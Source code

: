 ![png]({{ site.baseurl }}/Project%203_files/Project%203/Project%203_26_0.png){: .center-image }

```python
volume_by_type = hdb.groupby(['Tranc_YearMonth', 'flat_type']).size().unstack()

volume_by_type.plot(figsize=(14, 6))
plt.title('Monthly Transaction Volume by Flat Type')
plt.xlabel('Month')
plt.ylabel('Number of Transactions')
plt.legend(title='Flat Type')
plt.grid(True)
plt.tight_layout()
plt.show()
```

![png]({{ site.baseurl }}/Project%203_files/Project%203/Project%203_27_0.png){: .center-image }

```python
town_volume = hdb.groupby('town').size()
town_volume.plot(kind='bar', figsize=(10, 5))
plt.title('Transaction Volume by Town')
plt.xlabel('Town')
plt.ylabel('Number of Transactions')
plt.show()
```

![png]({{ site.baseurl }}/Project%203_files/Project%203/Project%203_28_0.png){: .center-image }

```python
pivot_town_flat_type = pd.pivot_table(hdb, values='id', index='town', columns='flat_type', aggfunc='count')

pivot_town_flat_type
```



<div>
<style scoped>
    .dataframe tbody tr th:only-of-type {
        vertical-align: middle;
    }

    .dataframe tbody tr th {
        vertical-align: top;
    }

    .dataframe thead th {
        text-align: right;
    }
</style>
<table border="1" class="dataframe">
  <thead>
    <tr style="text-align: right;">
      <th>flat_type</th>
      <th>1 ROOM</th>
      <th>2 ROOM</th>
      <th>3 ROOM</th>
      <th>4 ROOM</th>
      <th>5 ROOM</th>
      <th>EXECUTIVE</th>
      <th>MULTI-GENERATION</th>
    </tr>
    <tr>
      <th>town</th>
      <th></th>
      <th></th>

AIM OF THE TASK:
Print the material once more, keeping every word as it is.

REPLY:
Source code

: ![png]({{ site.baseurl }}/Project%203_files/Project%203/Project%203_26_0.png){: .center-image }

```python
volume_by_type = hdb.groupby(['Tranc_YearMonth', 'flat_type']).size().unstack()

volume_by_type.plot(figsize=(14, 6))
plt.title('Monthly Transaction Volume by Flat Type')
plt.xlabel('Month')
plt.ylabel('Number of Transactions')
plt.legend(title='Flat Type')
plt.grid(True)
plt.tight_layout()
plt.show()
```

![png]({{ site.baseurl }}/Project%203_files/Project%203/Project%203_27_0.png){: .center-image }

```python
town_volume = hdb.groupby('town').size()
town_volume.plot(kind='bar', figsize=(10, 5))
plt.title('Transaction Volume by Town')
plt.xlabel('Town')
plt.ylabel('Number of Transactions')
plt.show()
```

![png]({{ site.baseurl }}/Project%203_files/Project%203/Project%203_28_0.png){: .center-image }

```python
pivot_town_flat_type = pd.pivot_table(hdb, values='id', index='town', columns='flat_type', aggfunc='count')

pivot_town_flat_type
```



<div>
<style scoped>
    .dataframe tbody tr th:only-of-type {
        vertical-align: middle;
    }

    .dataframe tbody tr th {
        vertical-align: top;
    }

    .dataframe thead th {
        text-align: right;
    }
</style>
<table border="1" class="dataframe">
  <thead>
    <tr style="text-align: right;">
      <th>flat_type</th>
      <th>1 ROOM</th>
      <th>2 ROOM</th>
      <th>3 ROOM</th>
      <th>4 ROOM</th>
      <th>5 ROOM</th>
      <th>EXECUTIVE</th>
      <th>MULTI-GENERATION</th>
    </tr>
    <tr>
      <th>town</th>
      <th></th>
      <th></th>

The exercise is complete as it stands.